I have autofs working great for an SMB share but now trying to add a NFS share that is connected to my openwrt router. The connection to that device can be unstable so I was thinking autofs might offer better auto-reconnect/resiliency than fstab? I find myself frequently having to manually remount the fstab.
The problem is that it seems that autofs is defaulting to nfs4 and I haven’t been able to make this work. fstab allows me to use nfsvers=3 to keep it at nfs version 3. Is there an option for this in autofs settings somewhere?
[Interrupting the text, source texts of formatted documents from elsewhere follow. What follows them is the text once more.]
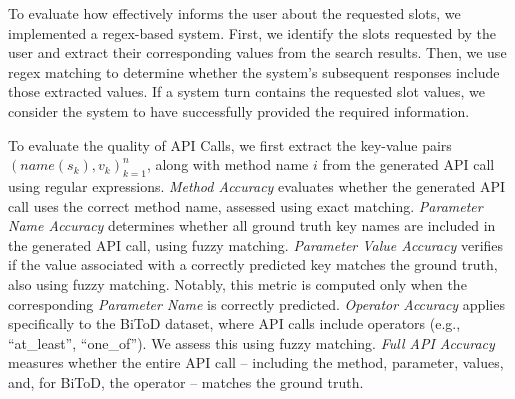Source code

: To evaluate how effectively {\ours} informs the user about the requested slots, we implemented a regex-based system. First, we identify the slots requested by the user and extract their corresponding values from the search results. Then, we use regex matching to determine whether the system’s subsequent responses include those extracted values. If a system turn contains the requested slot values, we consider the system to have successfully provided the required information.


To evaluate the quality of API Calls, we first extract the key-value pairs $ (name(s_k),v_k)_{k=1}^n $, along with method name $i$ from the generated API call using regular expressions. \emph{Method Accuracy} evaluates whether the generated API call uses the correct method name, assessed using exact matching. \emph{Parameter Name Accuracy} determines whether all ground truth key names are included in the generated API call, using fuzzy matching. \emph{Parameter Value Accuracy} verifies if the value associated with a correctly predicted key matches the ground truth, also using fuzzy matching. Notably, this metric is computed only when the corresponding \emph{Parameter Name} is correctly predicted. \emph{Operator Accuracy} applies specifically to the BiToD dataset, where API calls include operators (e.g., ``at\_least'', ``one\_of''). We assess this using fuzzy matching. \emph{Full API Accuracy} measures whether the entire API call -- including the method, parameter, values, and, for BiToD, the operator -- matches the ground truth.



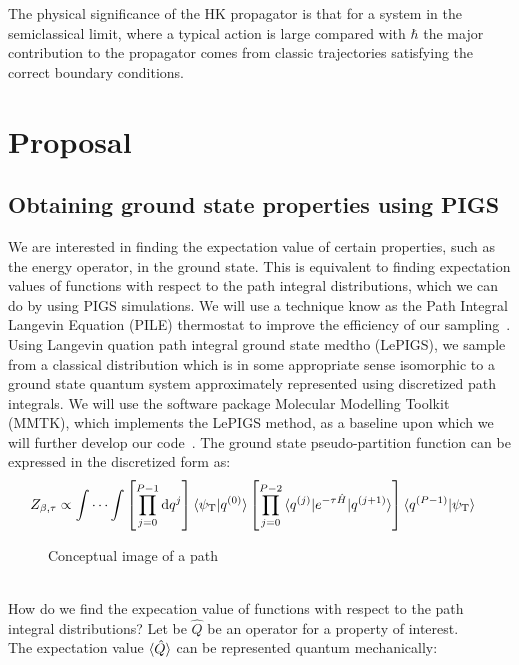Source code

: \documentclass[12pt,letterpaper,oneside,final,titlepage]{article}               %
\numberwithin{equation}{section} %
\newcommand{\psiT}{\psi_{\textrm{T}}}
\newcommand{\eTH}{e^{-\tau\hat{H}}}
\begin{document}
The physical significance of the HK propagator is that for a system in the semiclassical limit, where a typical action is large compared with $\hbar$ the major contribution to the propagator comes from classic trajectories satisfying the correct boundary conditions.




\section{Proposal}
\subsection{Obtaining ground state properties using PIGS}
We are interested in finding the expectation value of certain properties, such as the energy operator, in the ground state. 
This is equivalent to finding expectation values of functions with respect to the path integral distributions, which we can do by using PIGS simulations.
We will use a technique know as the Path Integral Langevin Equation (PILE) thermostat to improve the efficiency of our sampling~\cite{constable2013langevin}.
Using Langevin quation path integral ground state medtho (LePIGS), 
we sample from a classical distribution which is in some appropriate sense isomorphic to a ground state quantum system approximately represented
using discretized path integrals. 
We will use the software package Molecular Modelling Toolkit (MMTK), which implements the LePIGS method, as a baseline upon which we will further develop our code~\cite{hinsen2000molecular}. 
The ground state pseudo-partition function can be expressed in the discretized form as:
\begin{align*}
    Z_{\beta,\tau}
    &\propto \idotsint  \left[ \prod_{j=0}^{P-1} \dif q^{j}                      \right]
                        \braket{\psiT|q^{(0)}}
                        \left[ \prod_{j=0}^{P-2} \braket{q^{(j)}|\eTH|q^{(j+1)}} \right]
                        \braket{q^{(P-1)}|\psiT}
\end{align*}
\begin{figure}[h]
    \caption{Conceptual image of a path}
\end{figure} \\
How do we find the expecation value of functions with respect to the path integral distributions? 
Let be $\hat{Q}$ be an operator for a property of interest. \\
The expectation value $\braket{\hat{Q}}$ can be represented quantum mechanically:
\end{document}
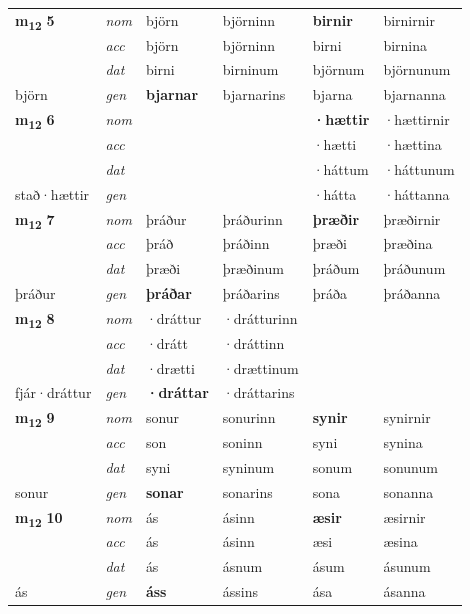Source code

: \begin{longtable}[l]{X>{\footnotesize\itshape}XXXXX}
\multirow{3}{*}{{{\textbf{m{\textsubscript{12}}} \Large{\textbf{5}}}}} & nom & björn & björninn & \textbf{birnir} & birnirnir \\*
 & acc & björn & björninn & birni & birnina \\*
 & dat & birni & birninum & björnum & björnunum \\*
 {\footnotesize{björn}} & gen & \textbf{bjarnar} & bjarnarins & bjarna & bjarnanna \\
\midrule

\multirow{3}{*}{{{\textbf{m{\textsubscript{12}}} \Large{\textbf{6}}}}} & nom &  &  & \textbf{·hættir} & ·hættirnir \\*
 & acc &  &  & ·hætti & ·hættina \\*
 & dat &  &  & ·háttum & ·háttunum \\*
 {\footnotesize{stað\allowbreak ·hættir}} & gen & \textbf{} &  & ·hátta & ·háttanna \\
\midrule

\multirow{3}{*}{{{\textbf{m{\textsubscript{12}}} \Large{\textbf{7}}}}} & nom & þráður & þráðurinn & \textbf{þræðir} & þræðirnir \\*
 & acc & þráð & þráðinn & þræði & þræðina \\*
 & dat & þræði & þræðinum & þráðum & þráðunum \\*
 {\footnotesize{þráður}} & gen & \textbf{þráðar} & þráðarins & þráða & þráðanna \\
\midrule

\multirow{3}{*}{{{\textbf{m{\textsubscript{12}}} \Large{\textbf{8}}}}} & nom & ·dráttur & ·drátturinn & \textbf{} &  \\*
 & acc & ·drátt & ·dráttinn &  &  \\*
 & dat & ·drætti & ·drættinum &  &  \\*
 {\footnotesize{fjár\allowbreak ·dráttur}} & gen & \textbf{·dráttar} & ·dráttarins &  &  \\
\midrule

\multirow{3}{*}{{{\textbf{m{\textsubscript{12}}} \Large{\textbf{9}}}}} & nom & sonur & sonurinn & \textbf{synir} & synirnir \\*
 & acc & son & soninn & syni & synina \\*
 & dat & syni & syninum & sonum & sonunum \\*
 {\footnotesize{sonur}} & gen & \textbf{sonar} & sonarins & sona & sonanna \\
\midrule

\multirow{3}{*}{{{\textbf{m{\textsubscript{12}}} \Large{\textbf{10}}}}} & nom & ás & ásinn & \textbf{æsir} & æsirnir \\*
 & acc & ás & ásinn & æsi & æsina \\*
 & dat & ás & ásnum & ásum & ásunum \\*
 {\footnotesize{ás}} & gen & \textbf{áss} & ássins & ása & ásanna \\
\midrule


\end{longtable}
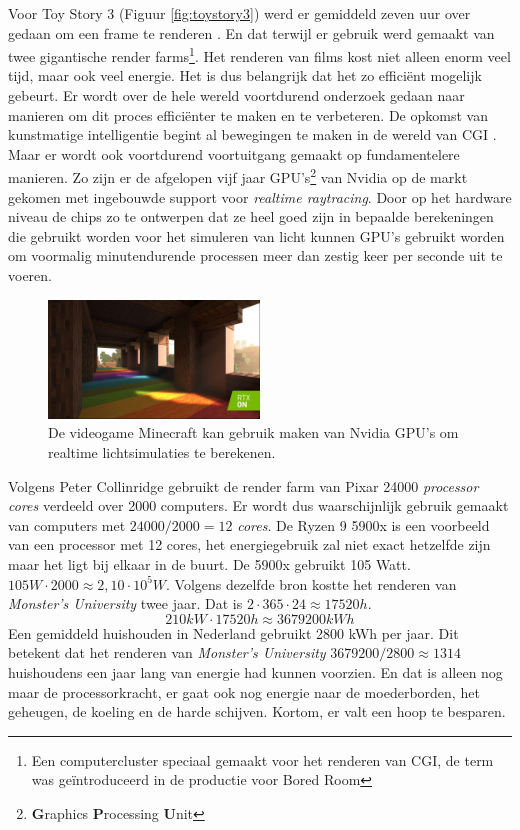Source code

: \documentclass[12pt, a4paper]{article}
\begin{document}
Voor Toy Story 3 (Figuur \ref{fig:toystory3}) werd er gemiddeld zeven uur over gedaan om een frame te renderen \cite{HowToyStory3WasMade}. En dat terwijl er gebruik werd gemaakt van twee gigantische render farms\footnote{Een computercluster speciaal gemaakt voor het renderen van CGI, de term was geïntroduceerd in de productie voor Bored Room\cite{MakingOfBoredRoom}}. Het renderen van films kost niet alleen enorm veel tijd, maar ook veel energie. Het is dus belangrijk dat het zo efficiënt mogelijk gebeurt. Er wordt over de hele wereld voortdurend onderzoek gedaan naar manieren om dit proces efficiënter te maken en te verbeteren. De opkomst van kunstmatige intelligentie begint al bewegingen te maken in de wereld van CGI \cite{NeRFactor}. Maar er wordt ook voortdurend voortuitgang gemaakt op fundamentelere manieren. Zo zijn er de afgelopen vijf jaar GPU's\footnote{\textbf{G}raphics \textbf{P}rocessing \textbf{U}nit} van Nvidia op de markt gekomen met ingebouwde support voor \textit{realtime raytracing}\cite{NvidiaRTX}. Door op het hardware niveau de chips zo te ontwerpen dat ze heel goed zijn in bepaalde berekeningen die gebruikt worden voor het simuleren van licht kunnen GPU's gebruikt worden om voormalig minutendurende processen meer dan zestig keer per seconde uit te voeren. 
\begin{figure}[H]
    \centering
    \includegraphics[width=0.5\textwidth]{minecraftrtx.jpg}
    \caption{De videogame Minecraft kan gebruik maken van Nvidia GPU's om realtime lichtsimulaties te berekenen.}
    \label{fig:minecraftrtx}
\end{figure}

Volgens Peter Collinridge\cite{ScienceBehindPixarRendering} gebruikt de render farm van Pixar 24000 \textit{processor cores} verdeeld over 2000 computers. Er wordt dus waarschijnlijk gebruik gemaakt van computers met \(24000/2000=12\) \textit{cores}. De Ryzen 9 5900x is een voorbeeld van een processor met 12 cores, het energiegebruik zal niet exact hetzelfde zijn maar het ligt bij elkaar in de buurt. De 5900x gebruikt 105 Watt. \(105W\cdot 2000\approx 2,10\cdot 10^5W\). Volgens dezelfde bron kostte het renderen van \textit{Monster's University} twee jaar. Dat is \(2\cdot 365\cdot 24\approx17520h\). \[210kW \cdot 17520h\approx 3679200kWh\] Een gemiddeld huishouden in Nederland gebruikt 2800 kWh per jaar\cite{EnergieGebruik}. Dit betekent dat het renderen van \textit{Monster's University} \(3679200/2800\approx 1314\) huishoudens een jaar lang van energie had kunnen voorzien. En dat is alleen nog maar de processorkracht, er gaat ook nog energie naar de moederborden, het geheugen, de koeling en de harde schijven. Kortom, er valt een hoop te besparen.
\clearpage
\end{document}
If you used the tutorial thread Mounting network shares with autofs (alternative to fstab) then you can specifiy the parm -vers=3
in the auto.nfs.shares
file like
# cat /etc/auto.nfs.shares
/mnt/mytest synologyds214se.fritz.box:/volumeUSB2/usbshare
/mnt/music -vers=3 synologyds214se.fritz.box:/volume1/music
Any valid mount option in the fstab can be placed into the autofs options.
What concerns me more is that you are using a router to hold storage. This is a terrible idea, unless you intend to share everything in that storage with the entire world. Routers have lots of features and many of those features have a long history of being security failures. Storage sharing is one of the worst.
In short, WAN routers should be used for routing and firewalls, nothing else. Don’t run a VPN client on a WAN router. Don’t do DNS, DHCP, or the 50 other “features” the router software allows. Just because some feature has a checkbox, that doesn’t mean it smart to actually enable it.
Of course, if this is NOT a WAN router and you are using it as an internal LAN bridge or even a LAN router, the largest risks are mitigated and you can go crazy. Check every box it has.
It’s a very weird use case but the router is a LAN bridge. No exposure to the internet at all.